• [What you should do]: The records that follow are to be repeated in full, with no pictures retained.

• [Excerpted records]:
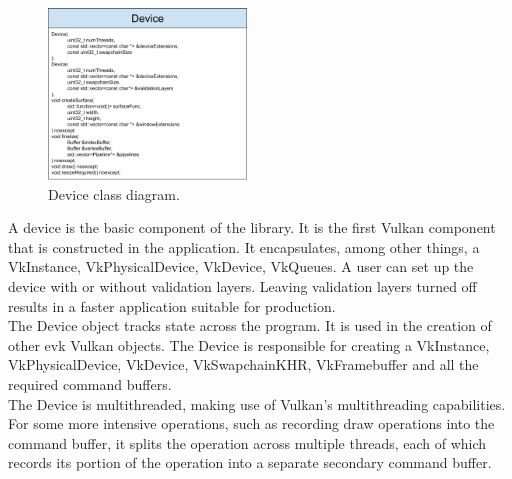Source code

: \documentclass[12pt]{report}
\newcommand{\figurewidth}{0.55\textwidth}
\newcommand{\imagewidth}{0.47\textwidth}
\theoremstyle{definition}
\begin{document}
        \begin{figure}
          \centering
          \includegraphics[width=\imagewidth]{images/class_device.png}
          \caption{Device class diagram.}
          \label{fig:class_device}  
        \end{figure}

        A device is the basic component of the library. It is the first Vulkan
        component that is constructed in the application. It encapsulates,
        among other things, a VkInstance, VkPhysicalDevice, VkDevice, VkQueues.
        A user can set up the device with or without validation layers. Leaving
        validation layers turned off results in a faster application suitable
        for production. \\

        The Device object tracks state across the program. It is used in the
        creation of other evk Vulkan objects. The Device is responsible for
        creating a VkInstance, VkPhysicalDevice, VkDevice, VkSwapchainKHR, VkFramebuffer
        and all the required command buffers. \\

        The Device is multithreaded, making use of Vulkan's multithreading
        capabilities. For some more intensive operations, such as recording
        draw operations into the command buffer, it splits the operation
        across multiple threads, each of which records its portion of the
        operation into a separate secondary command buffer. \\
\end{document}
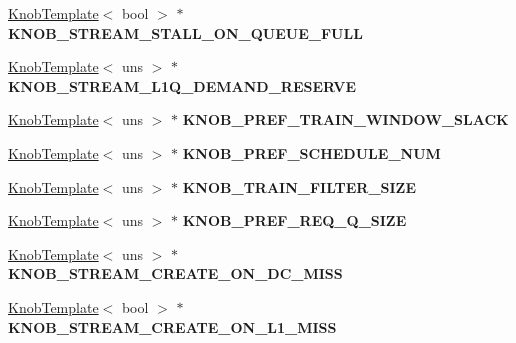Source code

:\begin{DoxyCompactItemize}
\item 
\hypertarget{classall__knobs__c_a7d86188870980e131df1b25ccd930b30}{
\hyperlink{classKnobTemplate}{KnobTemplate}$<$ bool $>$ $\ast$ {\bfseries KNOB\_\-STREAM\_\-STALL\_\-ON\_\-QUEUE\_\-FULL}}
\label{classall__knobs__c_a7d86188870980e131df1b25ccd930b30}

\item 
\hypertarget{classall__knobs__c_aeba9b25f0fe2fcdb9b1ee96d5a81c863}{
\hyperlink{classKnobTemplate}{KnobTemplate}$<$ uns $>$ $\ast$ {\bfseries KNOB\_\-STREAM\_\-L1Q\_\-DEMAND\_\-RESERVE}}
\label{classall__knobs__c_aeba9b25f0fe2fcdb9b1ee96d5a81c863}

\item 
\hypertarget{classall__knobs__c_a9f0408d35a70d4de54c0a36645254d56}{
\hyperlink{classKnobTemplate}{KnobTemplate}$<$ uns $>$ $\ast$ {\bfseries KNOB\_\-PREF\_\-TRAIN\_\-WINDOW\_\-SLACK}}
\label{classall__knobs__c_a9f0408d35a70d4de54c0a36645254d56}

\item 
\hypertarget{classall__knobs__c_ad8f170050c6a7732cd20942d899f1b5c}{
\hyperlink{classKnobTemplate}{KnobTemplate}$<$ uns $>$ $\ast$ {\bfseries KNOB\_\-PREF\_\-SCHEDULE\_\-NUM}}
\label{classall__knobs__c_ad8f170050c6a7732cd20942d899f1b5c}

\item 
\hypertarget{classall__knobs__c_a1ec5ef6745c38c18af8aa7748b9e90b9}{
\hyperlink{classKnobTemplate}{KnobTemplate}$<$ uns $>$ $\ast$ {\bfseries KNOB\_\-TRAIN\_\-FILTER\_\-SIZE}}
\label{classall__knobs__c_a1ec5ef6745c38c18af8aa7748b9e90b9}

\item 
\hypertarget{classall__knobs__c_adf9b36ef4279830a28a2c7678672310b}{
\hyperlink{classKnobTemplate}{KnobTemplate}$<$ uns $>$ $\ast$ {\bfseries KNOB\_\-PREF\_\-REQ\_\-Q\_\-SIZE}}
\label{classall__knobs__c_adf9b36ef4279830a28a2c7678672310b}

\item 
\hypertarget{classall__knobs__c_a2f40d9ee497dfe5570d17de71817b7ad}{
\hyperlink{classKnobTemplate}{KnobTemplate}$<$ uns $>$ $\ast$ {\bfseries KNOB\_\-STREAM\_\-CREATE\_\-ON\_\-DC\_\-MISS}}
\label{classall__knobs__c_a2f40d9ee497dfe5570d17de71817b7ad}

\item 
\hypertarget{classall__knobs__c_a3bf6af4d73d948760f9255d084b80eba}{
\hyperlink{classKnobTemplate}{KnobTemplate}$<$ bool $>$ $\ast$ {\bfseries KNOB\_\-STREAM\_\-CREATE\_\-ON\_\-L1\_\-MISS}}
\label{classall__knobs__c_a3bf6af4d73d948760f9255d084b80eba}


\end{DoxyCompactItemize}

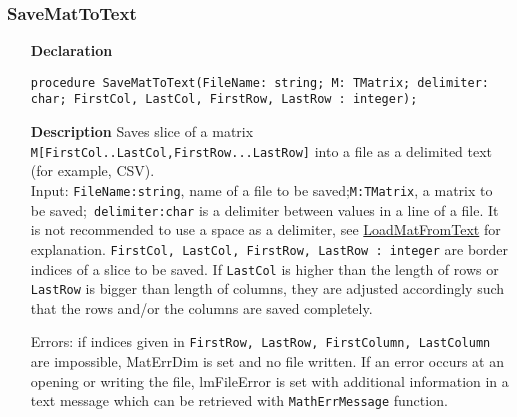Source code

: \documentclass[12pt,a4paper,oneside]{report}
\newcommand{\declarationitem}[1]{\textbf{#1}}
\newcommand{\descriptiontitle}[1]{\textbf{#1}}
\newcommand{\code}[1]{\texttt{#1}}
\begin{document}
\subsubsection{SaveMatToText}\label{uvecfileutils:savemattotext}
\begin{itemize}
	\item[\declarationitem{Declaration}\hfill]
	\begin{flushleft}
	\code{procedure SaveMatToText(FileName: string; M: TMatrix; delimiter: char; FirstCol, LastCol, FirstRow, LastRow : integer);}	
	\end{flushleft}
	\item[\descriptiontitle{Description}] Saves slice of a matrix \code{M[FirstCol..LastCol,FirstRow...LastRow]} into a file as a delimited text (for example, CSV).\\ 
	Input: \code{FileName:string}, name of a file to be saved;\code{M:TMatrix}, a matrix to be saved;\code{ delimiter:char} is a delimiter between values in a line of a file. It is not recommended to use a space as a delimiter, see \hyperref[uvecfileutils:LoadMatFromText]{LoadMatFromText} for explanation. \code{FirstCol, LastCol, FirstRow, LastRow : integer} are border indices of a slice to be saved. If \code{LastCol} is higher than the length of rows or \code{LastRow} is bigger than length of columns, they are adjusted accordingly such that the rows and/or the columns are saved completely.
	
	Errors: if indices given in \code{FirstRow, LastRow, FirstColumn, LastColumn} are impossible, MatErrDim is set and no file written. If an error occurs at an opening or writing the file, lmFileError is set with additional information in a text message which can be retrieved with \code{MathErrMessage} function.	  
\end{itemize}	
\end{document}
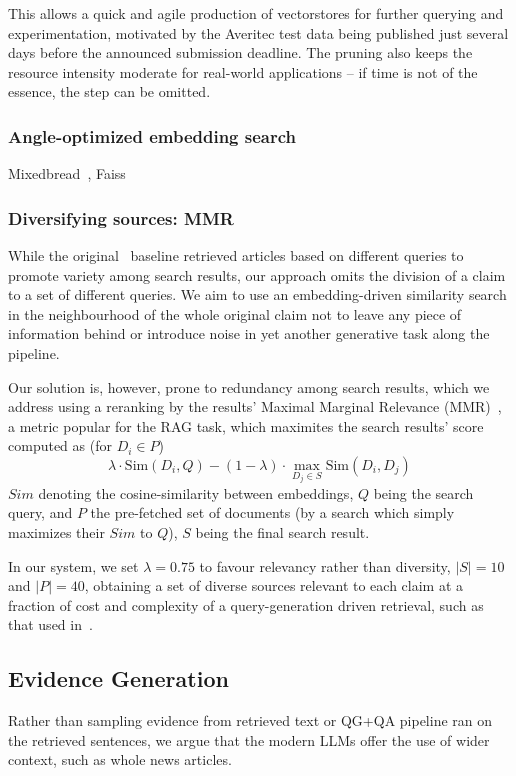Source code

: This allows a quick and agile production of vectorstores for further querying and experimentation, motivated by the Averitec test data being published just several days before the announced submission deadline.
The pruning also keeps the resource intensity moderate for real-world applications -- if time is not of the essence, the step can be omitted.

\subsubsection{Angle-optimized embedding search}
\label{sec:knn}
Mixedbread~\cite{li-li-2024-aoe,emb2024mxbai}, Faiss~\cite{douze2024faiss,johnson2019billion}

\subsubsection{Diversifying sources: MMR}
While the original~\cite{averitec2024} baseline retrieved articles based on different queries to promote variety among search results, our approach omits the division of a claim to a set of different queries.
We aim to use an embedding-driven similarity search in the neighbourhood of the whole original claim not to leave any piece of information behind or introduce noise in yet another generative task along the pipeline.

Our solution is, however, prone to redundancy among search results, which we address using a reranking by the results' Maximal Marginal Relevance (MMR)~\cite{carbonell-mmr}, a metric popular for the RAG task, which maximites the search results' score computed as (for $D_i\in P$)
$$\lambda \cdot \mathrm{Sim}(D_i, Q) - (1-\lambda) \cdot \max_{D_j \in S} \mathrm{Sim}(D_i, D_j)$$
$Sim$ denoting the cosine-similarity between embeddings, $Q$ being the search query, and $P$ the pre-fetched set of documents (by a search which simply maximizes their $Sim$ to $Q$), $S$ being the final search result.

In our system, we set $\lambda=0.75$ to favour relevancy rather than diversity, $|S|=10$ and $|P| = 40$, obtaining a set of diverse sources relevant to each claim at a fraction of cost and complexity of a query-generation driven retrieval, such as that used in~\cite{averitec2024}.

\subsection{Evidence Generation}
Rather than sampling evidence from retrieved text or QG+QA pipeline ran on the retrieved sentences, we argue that the modern LLMs offer the use of wider context, such as whole news articles.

• [Task solution]:
Source code

: \documentclass[12pt]{report}
\newcommand{\figurewidth}{0.55\textwidth}
\newcommand{\imagewidth}{0.47\textwidth}
\theoremstyle{definition}
\begin{document}
        \begin{figure}
          \centering
          \includegraphics[width=\imagewidth]{images/class_device.png}
          \caption{Device class diagram.}
          \label{fig:class_device}  
        \end{figure}

        A device is the basic component of the library. It is the first Vulkan
        component that is constructed in the application. It encapsulates,
        among other things, a VkInstance, VkPhysicalDevice, VkDevice, VkQueues.
        A user can set up the device with or without validation layers. Leaving
        validation layers turned off results in a faster application suitable
        for production. \\

        The Device object tracks state across the program. It is used in the
        creation of other evk Vulkan objects. The Device is responsible for
        creating a VkInstance, VkPhysicalDevice, VkDevice, VkSwapchainKHR, VkFramebuffer
        and all the required command buffers. \\

        The Device is multithreaded, making use of Vulkan's multithreading
        capabilities. For some more intensive operations, such as recording
        draw operations into the command buffer, it splits the operation
        across multiple threads, each of which records its portion of the
        operation into a separate secondary command buffer. \\
\end{document}
Source code

:\begin{DoxyCompactItemize}
\item 
\hypertarget{classall__knobs__c_a7d86188870980e131df1b25ccd930b30}{
\hyperlink{classKnobTemplate}{KnobTemplate}$<$ bool $>$ $\ast$ {\bfseries KNOB\_\-STREAM\_\-STALL\_\-ON\_\-QUEUE\_\-FULL}}
\label{classall__knobs__c_a7d86188870980e131df1b25ccd930b30}

\item 
\hypertarget{classall__knobs__c_aeba9b25f0fe2fcdb9b1ee96d5a81c863}{
\hyperlink{classKnobTemplate}{KnobTemplate}$<$ uns $>$ $\ast$ {\bfseries KNOB\_\-STREAM\_\-L1Q\_\-DEMAND\_\-RESERVE}}
\label{classall__knobs__c_aeba9b25f0fe2fcdb9b1ee96d5a81c863}

\item 
\hypertarget{classall__knobs__c_a9f0408d35a70d4de54c0a36645254d56}{
\hyperlink{classKnobTemplate}{KnobTemplate}$<$ uns $>$ $\ast$ {\bfseries KNOB\_\-PREF\_\-TRAIN\_\-WINDOW\_\-SLACK}}
\label{classall__knobs__c_a9f0408d35a70d4de54c0a36645254d56}

\item 
\hypertarget{classall__knobs__c_ad8f170050c6a7732cd20942d899f1b5c}{
\hyperlink{classKnobTemplate}{KnobTemplate}$<$ uns $>$ $\ast$ {\bfseries KNOB\_\-PREF\_\-SCHEDULE\_\-NUM}}
\label{classall__knobs__c_ad8f170050c6a7732cd20942d899f1b5c}

\item 
\hypertarget{classall__knobs__c_a1ec5ef6745c38c18af8aa7748b9e90b9}{
\hyperlink{classKnobTemplate}{KnobTemplate}$<$ uns $>$ $\ast$ {\bfseries KNOB\_\-TRAIN\_\-FILTER\_\-SIZE}}
\label{classall__knobs__c_a1ec5ef6745c38c18af8aa7748b9e90b9}

\item 
\hypertarget{classall__knobs__c_adf9b36ef4279830a28a2c7678672310b}{
\hyperlink{classKnobTemplate}{KnobTemplate}$<$ uns $>$ $\ast$ {\bfseries KNOB\_\-PREF\_\-REQ\_\-Q\_\-SIZE}}
\label{classall__knobs__c_adf9b36ef4279830a28a2c7678672310b}

\item 
\hypertarget{classall__knobs__c_a2f40d9ee497dfe5570d17de71817b7ad}{
\hyperlink{classKnobTemplate}{KnobTemplate}$<$ uns $>$ $\ast$ {\bfseries KNOB\_\-STREAM\_\-CREATE\_\-ON\_\-DC\_\-MISS}}
\label{classall__knobs__c_a2f40d9ee497dfe5570d17de71817b7ad}

\item 
\hypertarget{classall__knobs__c_a3bf6af4d73d948760f9255d084b80eba}{
\hyperlink{classKnobTemplate}{KnobTemplate}$<$ bool $>$ $\ast$ {\bfseries KNOB\_\-STREAM\_\-CREATE\_\-ON\_\-L1\_\-MISS}}
\label{classall__knobs__c_a3bf6af4d73d948760f9255d084b80eba}


\end{DoxyCompactItemize}

Source code

: \documentclass[12pt,a4paper,oneside]{report}
\newcommand{\declarationitem}[1]{\textbf{#1}}
\newcommand{\descriptiontitle}[1]{\textbf{#1}}
\newcommand{\code}[1]{\texttt{#1}}
\begin{document}
\subsubsection{SaveMatToText}\label{uvecfileutils:savemattotext}
\begin{itemize}
	\item[\declarationitem{Declaration}\hfill]
	\begin{flushleft}
	\code{procedure SaveMatToText(FileName: string; M: TMatrix; delimiter: char; FirstCol, LastCol, FirstRow, LastRow : integer);}	
	\end{flushleft}
	\item[\descriptiontitle{Description}] Saves slice of a matrix \code{M[FirstCol..LastCol,FirstRow...LastRow]} into a file as a delimited text (for example, CSV).\\ 
	Input: \code{FileName:string}, name of a file to be saved;\code{M:TMatrix}, a matrix to be saved;\code{ delimiter:char} is a delimiter between values in a line of a file. It is not recommended to use a space as a delimiter, see \hyperref[uvecfileutils:LoadMatFromText]{LoadMatFromText} for explanation. \code{FirstCol, LastCol, FirstRow, LastRow : integer} are border indices of a slice to be saved. If \code{LastCol} is higher than the length of rows or \code{LastRow} is bigger than length of columns, they are adjusted accordingly such that the rows and/or the columns are saved completely.
	
	Errors: if indices given in \code{FirstRow, LastRow, FirstColumn, LastColumn} are impossible, MatErrDim is set and no file written. If an error occurs at an opening or writing the file, lmFileError is set with additional information in a text message which can be retrieved with \code{MathErrMessage} function.	  
\end{itemize}	
\end{document}
Source code

: This allows a quick and agile production of vectorstores for further querying and experimentation, motivated by the Averitec test data being published just several days before the announced submission deadline.
The pruning also keeps the resource intensity moderate for real-world applications -- if time is not of the essence, the step can be omitted.

\subsubsection{Angle-optimized embedding search}
\label{sec:knn}
Mixedbread~\cite{li-li-2024-aoe,emb2024mxbai}, Faiss~\cite{douze2024faiss,johnson2019billion}

\subsubsection{Diversifying sources: MMR}
While the original~\cite{averitec2024} baseline retrieved articles based on different queries to promote variety among search results, our approach omits the division of a claim to a set of different queries.
We aim to use an embedding-driven similarity search in the neighbourhood of the whole original claim not to leave any piece of information behind or introduce noise in yet another generative task along the pipeline.

Our solution is, however, prone to redundancy among search results, which we address using a reranking by the results' Maximal Marginal Relevance (MMR)~\cite{carbonell-mmr}, a metric popular for the RAG task, which maximites the search results' score computed as (for $D_i\in P$)
$$\lambda \cdot \mathrm{Sim}(D_i, Q) - (1-\lambda) \cdot \max_{D_j \in S} \mathrm{Sim}(D_i, D_j)$$
$Sim$ denoting the cosine-similarity between embeddings, $Q$ being the search query, and $P$ the pre-fetched set of documents (by a search which simply maximizes their $Sim$ to $Q$), $S$ being the final search result.

In our system, we set $\lambda=0.75$ to favour relevancy rather than diversity, $|S|=10$ and $|P| = 40$, obtaining a set of diverse sources relevant to each claim at a fraction of cost and complexity of a query-generation driven retrieval, such as that used in~\cite{averitec2024}.

\subsection{Evidence Generation}
Rather than sampling evidence from retrieved text or QG+QA pipeline ran on the retrieved sentences, we argue that the modern LLMs offer the use of wider context, such as whole news articles.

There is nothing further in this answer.